Mort des "classiques"

En effet, le "pépère" marché du jouet n’avait pas forcément anticipé les nouveaux enjeux de la distribution. "Traditionnellement, le jouet a trois à cinq ans de retard sur les tendances observées sur d’autres secteurs. Les distributeurs doivent dorénavant mettre les bouchées doubles pour s’adapter, notamment en digital et en e-commerce", estime Christian Taillard, consultant dans le jouet. Mélanie Leroy, directrice du marketing et de la communication d’Oxybul, renchérit : " Aujourd’hui, soit les distributeurs “classiques” meurent, soit ils trouvent des solutions pour contrer les nouveaux arrivants, Amazon en tête, qui propose un “hyper” choix et un “hyper ” prix avec ses tarifs planchers et ses promotions. Pour cela, il faut avoir un positionnement clair, des valeurs identifiables pour les consommateurs et une structure d’offre spécifique." Autant de chantiers auxquels se sont attelés les acteurs du jouet.
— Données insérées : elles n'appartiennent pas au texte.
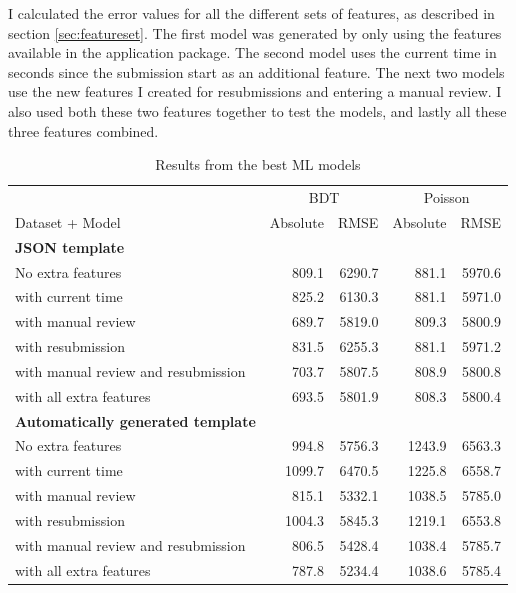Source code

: I calculated the error values for all the different sets of features, as described in section \ref{sec:featureset}.
The first model was generated by only using the features available in the application package.
The second model uses the current time in seconds since the submission start as an additional feature.
The next two models use the new features I created for resubmissions and entering a manual review.
I also used both these two features together to test the models, and lastly all these three features combined.

\begin{table}[htb]
\begin{center}
\begin{tabularx}{\linewidth}{| X | r | r | r | r |}
\hline
~ & \multicolumn{2}{c|}{BDT} & \multicolumn{2}{c|}{Poisson} \\
Dataset + Model & Absolute & RMSE & Absolute & RMSE \\
\hline
\textbf{JSON template} &  &  &  &  \\
No extra features                   & 809.1 & 6290.7 & 881.1 & 5970.6 \\
with current time                   & 825.2 & 6130.3 & 881.1 & 5971.0 \\
with manual review                  & 689.7 & 5819.0 & 809.3 & 5800.9 \\
with resubmission                   & 831.5 & 6255.3 & 881.1 & 5971.2 \\
with manual review and resubmission & 703.7 & 5807.5 & 808.9 & 5800.8 \\
with all extra features             & 693.5 & 5801.9 & 808.3 & 5800.4 \\
\hline
\textbf{Automatically generated template} &  &  &  &  \\
No extra features                   & 994.8 & 5756.3 & 1243.9 & 6563.3 \\
with current time                   & 1099.7 & 6470.5 & 1225.8 & 6558.7 \\
with manual review                  & 815.1 & 5332.1 & 1038.5 & 5785.0 \\
with resubmission                   & 1004.3 & 5845.3 & 1219.1 & 6553.8 \\
with manual review and resubmission & 806.5 & 5428.4 & 1038.4 & 5785.7 \\
with all extra features             & 787.8 & 5234.4 & 1038.6 & 5785.4 \\
\hline
\end{tabularx}
\end{center}
\caption{Results from the best ML models}
\label{tab:mlresults}
\end{table}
Le Net d’abord, qui n’en finit pas de progresser. Ainsi, selon NPD, le circuit e-commerce (pure players et sites marchands des enseignes physiques) a bondi de 17 % en 2015 pour atteindre 22 % du chiffre d’affaires du secteur. "L’an dernier, les hypers-supers ont progressé de 2 % pour s’élever à 34 %, tandis que les spécialistes, toujours premier circuit avec 44 % des ventes en valeur, n’ont crû que de 1 %", précise Frédérique Tutt, experte du jouet chez NPD. Et les ventes en ligne devraient continuer à croître : "En Allemagne, elles représentent 33 % des ventes, et 36 % en Grande-Bretagne où elles semblent ­désormais être arrivées à un effet de plateau et se stabilisent", poursuit Frédérique Tutt. Un palier qui laisse encore une grande marge de croissance sur le marché français… et que les spécialistes du jouet entendent ne pas laisser passer, à l’image de King Jouet. Comptant parmi les pionniers du Net avec un premier site marchand dès 1999, l’enseigne grenobloise veut développer de nouveaux services pour conserver son avance.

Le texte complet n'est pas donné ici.